Card Walker, a mailroom employee who rose to become the first chief executive at the Walt Disney Co. who wasn't a member of the Disney family, leading the company from 1971 to 1983, has died. He was 89.
Walker, who oversaw the development of Walt Disney World, died of congestive heart failure Monday at his home in La Canada Flintridge, the company announced.
During his tenure, Walker brokered the deal for the company's first international theme park: Tokyo Disneyland, which opened in 1983. He also oversaw the development of Epcot Center at Walt Disney World in Florida and helped found the Disney Channel, the cable TV network launched in 1983.
"Card was instrumental in keeping Disney strong and growing in the critical years that followed the passing of founders Walt and Roy Disney," Robert Iger, president and CEO of the company, said in a statement. Walt and Roy Disney, who were brothers, founded the Disney company.
Michael Eisner, the former chief executive officer who ran Disney from 1984 until earlier this year, praised Walker for steering the company through "a challenging time of transition."

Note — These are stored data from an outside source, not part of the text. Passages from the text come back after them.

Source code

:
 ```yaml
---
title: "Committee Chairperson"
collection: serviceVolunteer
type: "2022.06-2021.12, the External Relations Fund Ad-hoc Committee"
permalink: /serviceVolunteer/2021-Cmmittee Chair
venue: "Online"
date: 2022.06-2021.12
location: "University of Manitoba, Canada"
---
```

Walker ran the company after Roy Disney, father of Roy E. Disney, who left the company's board in 2003, died in 1971. Walt Disney had died five years before.
"Thanks to his deep understanding of the company and its founders, talking to Card was the next best thing to talking to Walt himself," Eisner said in a statement.
Some critics have argued that Walker's strong ties to Walt Disney interfered with the way he ran the company.
A 1984 Time magazine story said Walker "made decisions according to what Walt would have done," which made Disney steadily lose "touch with modern taste."
While filmmakers raised on Disney movies were making "Jaws" (1975) and "Star Wars" (1977), Disney was making "Herbie Goes Bananas" (1980), said Jim Hill, who has tracked Disney history for 25 years.
"Card wasn't the great creative, but he was a great steward," Hill said. "A lot of stuff he did very well -- and he had an awfully hard act to follow as the first non-Disney to run the company."
Known as a stern taskmaster, the straight-laced Walker was "beloved by his employees," Hill said.
Sandy Quinn, whom Walker hired in 1968 to head the marketing department at the yet-to-be-built Disney World, considered Walker his mentor.